I still find myself feeling some resistance creeping up when it comes to cutting my losers, and that is natural because I have only just started to implement these things. I imagine it will be a habit I will have to put work into maintaining for the rest of my trading career, but it will save me a fortune. My current stance, is that whenever I feel a resistance to cut, I just cut immediately. If I am noticing any resistance, it is there for a reason so I just force myself to cut.

THE REAL STRATEGY

Through the literally thousands of combined hours watching video lessons, DVDs, reading books, blogs, and actual time at the market watching charts, I have come to a very specific conclusion about what successful trading is. I certainly don't want to speak too soon here as I can't consider myself a success just yet, but I feel a great deal of conviction about this, and I see a direct correlation to my profitability as a trader.
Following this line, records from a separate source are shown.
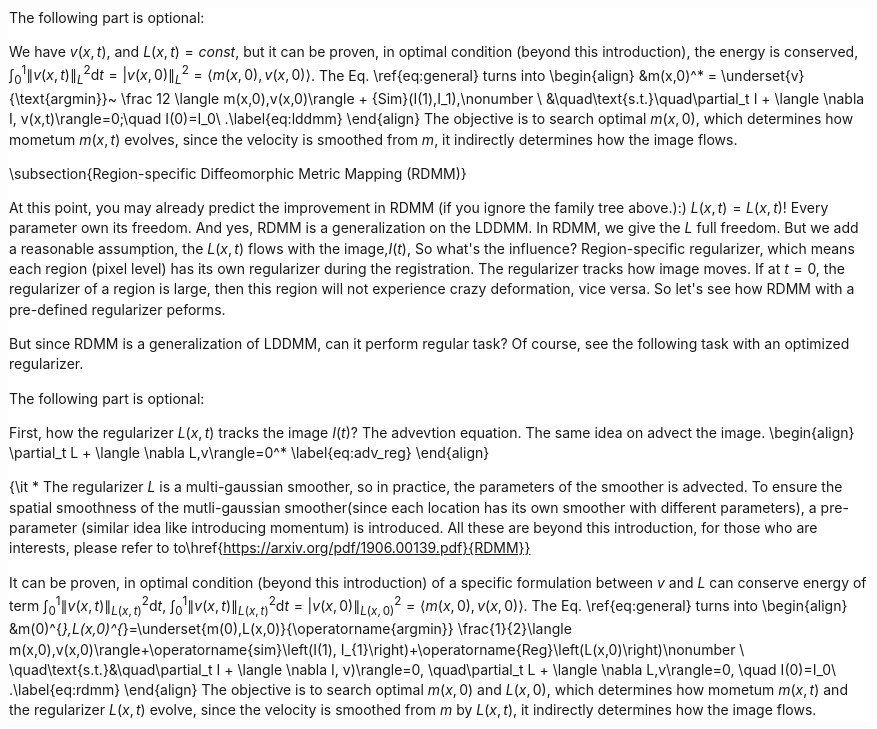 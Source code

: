 The following part is optional:

We have $v(x,t)$, and $L(x,t)=const$, but it can be proven, in optimal condition (beyond this introduction), the energy is conserved, $\int_0^1 \|v(x,t) \|^2_L \mathrm{d} t = |v(x,0) \|^2_L = \langle m(x,0),v(x,0)\rangle$. The Eq. \ref{eq:general} turns into
\begin{align}
&m(x,0)^* = \underset{v}{\text{argmin}}~ \frac 12 \langle m(x,0),v(x,0)\rangle  + {Sim}(I(1),I_1),\nonumber \\ &\quad\text{s.t.}\quad\partial_t I + \langle \nabla I, v(x,t)\rangle=0;\quad I(0)=I_0\ .\label{eq:lddmm}
\end{align}
The objective is to search optimal $m(x,0)$, which determines how mometum $m(x,t)$ evolves, since the velocity is smoothed from $m$, it indirectly determines how the image flows.



\subsection{Region-specific Diffeomorphic Metric Mapping (RDMM)}

At this point, you may already predict the improvement in RDMM (if you ignore the family tree above.):)
$L(x,t)=L(x,t)$! Every parameter own its freedom.
And yes, RDMM is a generalization on the LDDMM. 
In RDMM, we give the $L$ full freedom. But we add a reasonable assumption, the $L(x,t)$ flows with the image,$I(t)$,  So what's the influence? Region-specific regularizer, which means each region (pixel level) has its own regularizer during the registration. The regularizer tracks how image moves. If at $t=0$, the regularizer of a region is large, then this region will not experience crazy deformation, vice versa.
So let's see how RDMM with a pre-defined regularizer peforms.


But since RDMM is a generalization of LDDMM, can it perform regular task? Of course, see the following task with an optimized regularizer.



The following part is optional:

First, how the regularizer $L(x,t)$ tracks the image $I(t)$?
The advevtion equation. The same idea on advect the image. 
\begin{align}
\partial_t L + \langle \nabla L,v\rangle=0^* \label{eq:adv_reg}
\end{align}

{\it $*$ The regularizer $L$ is a multi-gaussian smoother, so in practice, the parameters of the smoother is advected. To ensure the spatial smoothness of the mutli-gaussian smoother(since each location has its own smoother with different parameters), a pre-parameter (similar idea like introducing momentum) is introduced. All these are beyond this introduction, for those who are interests, please refer to to\href{https://arxiv.org/pdf/1906.00139.pdf}{RDMM}}

It can be proven, in optimal condition (beyond this introduction) of a specific formulation between $v$ and $L$ can conserve energy of term $\int_0^1 \|v(x,t) \|^2_{L(x,t)} \mathrm{d} t$, $\int_0^1 \|v(x,t) \|^2_{L(x,t)} \mathrm{d} t = |v(x,0) \|^2_{L(x,0)} = \langle m(x,0),v(x,0)\rangle$. The Eq. \ref{eq:general} turns into
\begin{align}
&m(0)^{*},L(x,0)^{*}=\underset{m(0),L(x,0)}{\operatorname{argmin}} \frac{1}{2}\langle m(x,0),v(x,0)\rangle+\operatorname{sim}\left(I(1), I_{1}\right)+\operatorname{Reg}\left(L(x,0)\right)\nonumber \\
\quad\text{s.t.}&\quad\partial_t I + \langle \nabla I, v)\rangle=0, \quad\partial_t L + \langle \nabla L,v\rangle=0, \quad I(0)=I_0\ .\label{eq:rdmm}
\end{align}
The objective is to search optimal $m(x,0)$ and $L(x,0)$, which determines how mometum $m(x,t)$ and the regularizer $L(x,t)$ evolve, since the velocity is smoothed from $m$ by $L(x,t)$, it indirectly determines how the image flows.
Everyone advises to cut losses quickly. It is rule number one for pretty much every educator or trader that I've seen or studied from. The strange thing is that it is one of the hardest things to do because it flies in the face of what being wrong traditionally means about someone, even if only even on a subconscious level. So much time is spent talking about the strategies; what stocks to trade or avoid, and how to trade them, but I would go so far as to say that "Cutting losses quickly" IS the strategy. It truly doesn't matter if you find the very best stocks, if you can't cut the inevitable losers, you won't make it long term. Yes, it is understanding the particular nuances and context of each new moment on the chart that that lends to your probabilities and thus your long term edge, but no one is ever right all the time. It is simply imperative to cut off trades that aren't working, and for me, the sooner the better. As of right now I am going into each trading day saying aloud to myself "The strategy is to cut losers quickly". Distilling it down to such a simple phrase keeps my mind honed in on exactly the way I need to be thinking about these trades. Another thing I have been doing, is trading the chart and only the chart, meaning I am not looking at profit or loss to determine my exits. If the trade is breaking below my support level or not bouncing quickly enough after I buy it, I just get out.

So much goes into the gigantic machine that is trading, and I have up until the last two years always sought out the very easiest way to trade. What I have learned and what becomes continually clearer to me as the months pass, is that trading truly is just a mirror that reflects your character right back at you. I had heard that line a few times before throughout the years but just held it as a romanticism of sorts, but now it means something entirely different to me. It's exactly similar to the how the company you keep is simply evidence of your real inner constitution. It says just as much about you as the quality of your work when no one's looking. It's funny because the motivator behind all the effort I have put in my life through doing the hard work first, was so that I could relax after. When it came to money, I wanted to save to buy, not buy on credit and pay 30% more just to have it right when I wanted it. I never wanted to go to therapy or seek medication because I was always convinced that it was only a journey in which I could find the true answers for myself, and that if I could just find the programming mechanisms I could change them on my own. In retrospect I think a little therapy might have aided me, but I don't regret my path. I have had several loved ones who I would imagine are equally qualified or greater anyhow. Those that love you will tell you what they think is true at all costs.

Anyhow, the reality is, even though I have spent hundreds of hours learning to trade before I started to take it to this level, I somehow still wasn't serious about it. Maybe my standards for what that means are too high, as I still question myself here and there to this day... I think in the end, to be a great trader you have to possess the qualities of a great person, and I just want to be the best person I can be. I am ever grateful for my wife and family that has continued to slowly draw out the best in me.

Without them I would not have the motivation it takes to get past the delusions that harm me, nor the desire to continue in the delusions that serve me such a beautiful life.